13 Responses to “If everyone cares, nobody cries”

  1. Margie Says:

    Jessie, I stumbled on your post today and it breaks my heart. No one should have the life you have led. I am so sorry.

  2. mom2one Says:

    Oh Jessie. That’s just awful. *hugs* to you.

  3. Jessie,
    you and I share many similarities. I also learned to climb out of the crib at a young age, and from then on it was all downhill. When it became apparent that I no longer fit to mold, she un-adopted me emotionally. Im now the source of all of her problems- divorce, illness, lonliness. I feel with you, I know the guilt you are feeling. The only advice I can give you is to disassociate- I know its not psychologically healthy. Don’t play the game anymore, if you cannot be around her for longer than an hour, then don’t torture yourself. I tried playing the game for years with the ultimate fear that I would end up alone. I’ve come to realize that being alone is far more appealing than being in a toxic relationship.

    My thoughts and prayers are with you that you find clarity and the guilt goes away.


  4. Jessica Says:

    I’m sorry, Jessie. Life isn’t fair.

  5. Jessica Says:

    PS: I hope you know that nothing is your fault. You = child, she = adult. Child = NOT AT FAULT. Got that? 🙂

  6. asacrificiallamb Says:

    Your story is mine. So MANY stories are mine, yours, Bijou’s…

    I understand, I hear you, I feel you. Of course it is not your fault, not our fault. It’s a hell of a thing to be expected to live someone else’s life, isn’t it?

    I am so sorry (((((((Jessie))))))

  7. Jessie Says:

    Thank you so much for all your support. I cannot tell you what it means!! Margie, Mom2one, thank you for reading, for hearing and your support. Sometimes I think I can teach others through my story.
    Bijou, Lamb, thank you, we do all share so many similarities. Unfortunatly, I think adoption fosters a lot of these feelings through all of us. It makes it hard, because no one that hasn’t gone through it really seems to understand the pain. Its so helpful sometimes to know that I am not the only one to feel this way.
    Jessica, thank you, as always, for your support. I know it isn’t my fault, but its just so easy sometimes to take the blame. Because while its not always my fault, it is always my problem. It never really just goes away.

  8. joy21 Says:

    awesome post jesse just wonderful

    yes pretty much exactly

  9. Julie Says:

    Jesse, you explained so accurately yet painfully what so many of us have experienced. I not only linked to your post but I outright copied and pasted it. I hope it’s okay with you because it is a story that the people hiding Baby Evelyn Bennett need to hear.
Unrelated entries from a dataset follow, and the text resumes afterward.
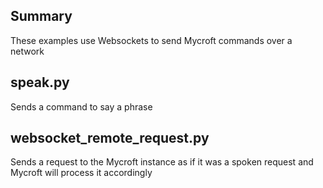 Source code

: ## Summary

These examples use Websockets to send Mycroft commands over a network

## speak.py

Sends a command to say a phrase

## websocket_remote_request.py

Sends a request to the Mycroft instance as if it was a spoken request and Mycroft will process it accordingly
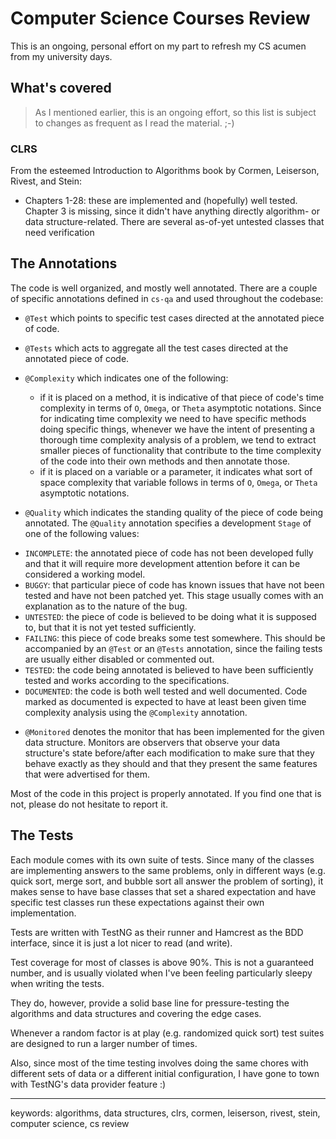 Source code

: # Computer Science Courses Review

This is an ongoing, personal effort on my part to refresh my CS acumen from my university days.

What's covered
--------------

  > As I mentioned earlier, this is an ongoing effort, so this list is subject to changes as frequent
  as I read the material. ;-)

### CLRS

From the esteemed Introduction to Algorithms book by Cormen, Leiserson, Rivest, and Stein:

  * Chapters 1-28: these are implemented and (hopefully) well tested. Chapter 3 is missing, since
  it didn't have anything directly algorithm- or data structure-related. There are several as-of-yet
  untested classes that need verification

The Annotations
---------------

The code is well organized, and mostly well annotated. There are a couple of specific annotations defined in `cs-qa` and
used throughout the codebase:

  * `@Test` which points to specific test cases directed at the annotated piece of code.
  
  * `@Tests` which acts to aggregate all the test cases directed at the annotated piece of code.

  * `@Complexity` which indicates one of the following:
   
    - if it is placed on a method, it is indicative of that piece of code's time complexity in terms of `O`, `Omega`,
    or `Theta` asymptotic notations. Since for indicating time complexity we need to have specific methods doing specific
     things, whenever we have the intent of presenting a thorough time complexity analysis of a problem, we tend to
     extract smaller pieces of functionality that contribute to the time complexity of the code into their own methods
     and then annotate those.
    - if it is placed on a variable or a parameter, it indicates what sort of space complexity that variable follows
    in terms of `O`, `Omega`, or `Theta` asymptotic notations.

  * `@Quality` which indicates the standing quality of the piece of code being annotated. The `@Quality` annotation
  specifies a development `Stage` of one of the following values:
   - `INCOMPLETE`: the annotated piece of code has not been developed fully and that it will require
   more development attention before it can be considered a working model.
   - `BUGGY`: that particular piece of code has known issues that have not been tested and have not
   been patched yet. This stage usually comes with an explanation as to the nature of the bug.
   - `UNTESTED`: the piece of code is believed to be doing what it is supposed to, but that it is not
   yet tested sufficiently.
   - `FAILING`: this piece of code breaks some test somewhere. This should be accompanied by an `@Test` or
   an `@Tests` annotation, since the failing tests are usually either disabled or commented out.
   - `TESTED`: the code being annotated is believed to have been sufficiently tested and works according to the specifications.
   - `DOCUMENTED`: the code is both well tested and well documented. Code marked as documented is expected to have at least been
   given time complexity analysis using the `@Complexity` annotation.

  * `@Monitored` denotes the monitor that has been implemented for the given data structure. Monitors are
  observers that observe your data structure's state before/after each modification to make sure that
  they behave exactly as they should and that they present the same features that were advertised for them.
  
Most of the code in this project is properly annotated. If you find one that is not, please do not hesitate to report it.

The Tests
---------

Each module comes with its own suite of tests. Since many of the classes are implementing answers
to the same problems, only in different ways (e.g. quick sort, merge sort, and bubble sort all answer
the problem of sorting), it makes sense to have base classes that set a shared expectation and have
specific test classes run these expectations against their own implementation.

Tests are written with TestNG as their runner and Hamcrest as the BDD interface, since it is just a
lot nicer to read (and write).

Test coverage for most of classes is above 90%. This is not a guaranteed number, and is usually violated
when I've been feeling particularly sleepy when writing the tests.

They do, however, provide a solid base line for pressure-testing the algorithms and data structures and
covering the edge cases.

Whenever a random factor is at play (e.g. randomized quick sort) test suites are designed to run a larger
number of times.

Also, since most of the time testing involves doing the same chores with different sets of data or a
different initial configuration, I have gone to town with TestNG's data provider feature :)


-----------------------

keywords: algorithms, data structures, clrs, cormen, leiserson, rivest, stein, computer science, cs review
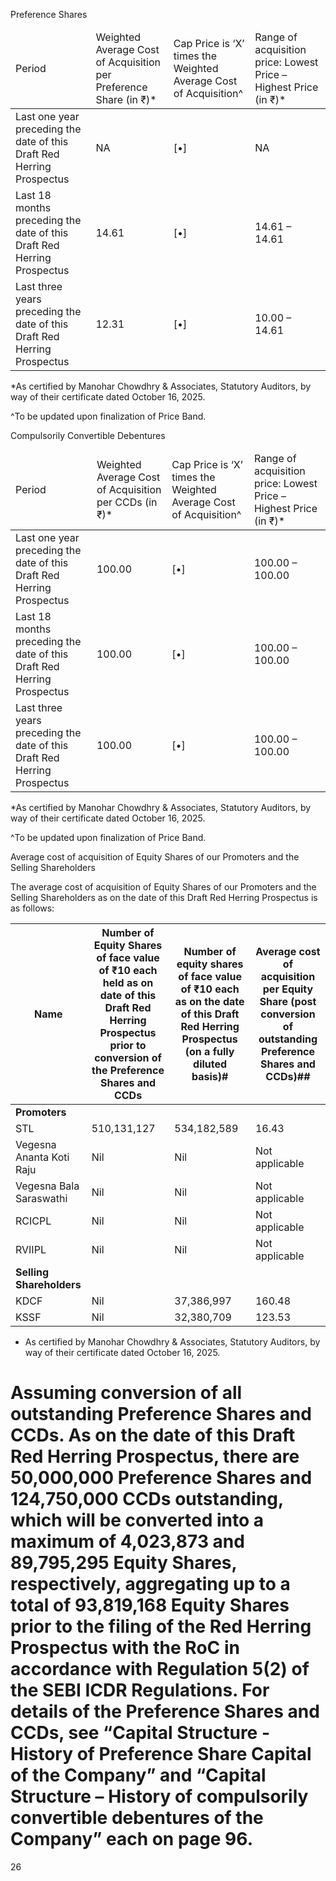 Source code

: Preference Shares

<table>
   <thead>
    <tr>
     <td>
      Period
     </td>
     <td>
      Weighted Average Cost of Acquisition per Preference Share (in ₹)*
     </td>
     <td>
      Cap Price is ‘X’ times the Weighted Average Cost of Acquisition^
     </td>
     <td>
      Range of acquisition price: Lowest Price – Highest Price (in ₹)*
     </td>
    </tr>
   </thead>
   <tbody>
    <tr>
     <td>
      Last one year preceding the date of this Draft Red Herring Prospectus
     </td>
     <td>
      NA
     </td>
     <td>
      [•]
     </td>
     <td>
      NA
     </td>
    </tr>
    <tr>
     <td>
      Last 18 months preceding the date of this Draft Red Herring Prospectus
     </td>
     <td>
      14.61
     </td>
     <td>
      [•]
     </td>
     <td>
      14.61 – 14.61
     </td>
    </tr>
    <tr>
     <td>
      Last three years preceding the date of this Draft Red Herring Prospectus
     </td>
     <td>
      12.31
     </td>
     <td>
      [•]
     </td>
     <td>
      10.00 – 14.61
     </td>
    </tr>
   </tbody>
  </table>

*As certified by Manohar Chowdhry & Associates, Statutory Auditors, by way of their certificate dated October 16, 2025.

^To be updated upon finalization of Price Band.

Compulsorily Convertible Debentures

<table>
   <thead>
    <tr>
     <td>
      Period
     </td>
     <td>
      Weighted Average Cost of Acquisition per CCDs (in ₹)*
     </td>
     <td>
      Cap Price is ‘X’ times the Weighted Average Cost of Acquisition^
     </td>
     <td>
      Range of acquisition price: Lowest Price – Highest Price (in ₹)*
     </td>
    </tr>
   </thead>
   <tbody>
    <tr>
     <td>
      Last one year preceding the date of this Draft Red Herring Prospectus
     </td>
     <td>
      100.00
     </td>
     <td>
      [•]
     </td>
     <td>
      100.00 – 100.00
     </td>
    </tr>
    <tr>
     <td>
      Last 18 months preceding the date of this Draft Red Herring Prospectus
     </td>
     <td>
      100.00
     </td>
     <td>
      [•]
     </td>
     <td>
      100.00 – 100.00
     </td>
    </tr>
    <tr>
     <td>
      Last three years preceding the date of this Draft Red Herring Prospectus
     </td>
     <td>
      100.00
     </td>
     <td>
      [•]
     </td>
     <td>
      100.00 – 100.00
     </td>
    </tr>
   </tbody>
  </table>

*As certified by Manohar Chowdhry & Associates, Statutory Auditors, by way of their certificate dated October 16, 2025.

^To be updated upon finalization of Price Band.

Average cost of acquisition of Equity Shares of our Promoters and the Selling Shareholders

The average cost of acquisition of Equity Shares of our Promoters and the Selling Shareholders as on the date of this Draft Red Herring Prospectus is as follows:

<table>
  <thead>
    <tr>
      <th>Name</th>
      <th>Number of Equity Shares of face value of ₹10 each held as on date of this Draft Red Herring Prospectus prior to conversion of the Preference Shares and CCDs</th>
      <th>Number of equity shares of face value of ₹10 each as on the date of this Draft Red Herring Prospectus (on a fully diluted basis)#</th>
      <th>Average cost of acquisition per Equity Share (post conversion of outstanding Preference Shares and CCDs)##</th>
    </tr>
  </thead>
  <tbody>
    <tr>
      <td><strong>Promoters</strong></td>
      <td></td>
      <td></td>
      <td></td>
    </tr>
    <tr>
      <td>STL</td>
      <td>510,131,127</td>
      <td>534,182,589</td>
      <td>16.43</td>
    </tr>
    <tr>
      <td>Vegesna Ananta Koti Raju</td>
      <td>Nil</td>
      <td>Nil</td>
      <td>Not applicable</td>
    </tr>
    <tr>
      <td>Vegesna Bala Saraswathi</td>
      <td>Nil</td>
      <td>Nil</td>
      <td>Not applicable</td>
    </tr>
    <tr>
      <td>RCICPL</td>
      <td>Nil</td>
      <td>Nil</td>
      <td>Not applicable</td>
    </tr>
    <tr>
      <td>RVIIPL</td>
      <td>Nil</td>
      <td>Nil</td>
      <td>Not applicable</td>
    </tr>
    <tr>
      <td><strong>Selling Shareholders</strong></td>
      <td></td>
      <td></td>
      <td></td>
    </tr>
    <tr>
      <td>KDCF</td>
      <td>Nil</td>
      <td>37,386,997</td>
      <td>160.48</td>
    </tr>
    <tr>
      <td>KSSF</td>
      <td>Nil</td>
      <td>32,380,709</td>
      <td>123.53</td>
    </tr>
  </tbody>
</table>

* As certified by Manohar Chowdhry & Associates, Statutory Auditors, by way of their certificate dated October 16, 2025.

# Assuming conversion of all outstanding Preference Shares and CCDs. As on the date of this Draft Red Herring Prospectus, there are 50,000,000 Preference Shares and 124,750,000 CCDs outstanding, which will be converted into a maximum of 4,023,873 and 89,795,295 Equity Shares, respectively, aggregating up to a total of 93,819,168 Equity Shares prior to the filing of the Red Herring Prospectus with the RoC in accordance with Regulation 5(2) of the SEBI ICDR Regulations. For details of the Preference Shares and CCDs, see “Capital Structure - History of Preference Share Capital of the Company” and “Capital Structure – History of compulsorily convertible debentures of the Company” each on page 96.

26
    Your post also just explained our experience so much better than I ever have or hope to do. The more people who read the better.

    Thank you, Jessie. Please keep blogging. You are a treasure.

  10. Jessie Says:

    Thank YOU Julie… it is absolutly fine that you copy/pasted it. My blog is here for anyone to see, and if my story can help another, than at least something good can come of it. My past is in the past, and maybe together all of us can change the future for little baby Evelyn Bennett… she needs someone to fight for her, we all just needed someone to fight for us.

  11. fallpryncess Says:

    Jessie, from one round peg raised in a square family to another, I know all to well the truth you are telling. Early in my reunion I felt very much the way that you do. While I have no way of knowing if you will find the same balance and peace that I did, I certainly hope that you do. I cannot change the childhood I had, only accept the love of my first mom in my life to have a successful adulthood. This post is fantastic. I am SO proud of you. Much love, Rebecca

  12. Harlowmonkey Says:

    Jessie, I understand completely.

    I used to want to scratch my face out in family photos.

    It’s hard being so different from the rest of your “family.”

    thanks for writing such an honest post.

  13. issycat Says:

    Oh Jessie. I’ve been away and I just read this.
    You know, I could have written almost word for word what you have here (only I never climbed out of my crib -too uncoordinated, a constant source of shame for my a-family).
    It just stinks.
    But isn’t it good to know finally that you are not alone in this?

    I don’t have any answers for you. I just want you to know that I am thinking of you.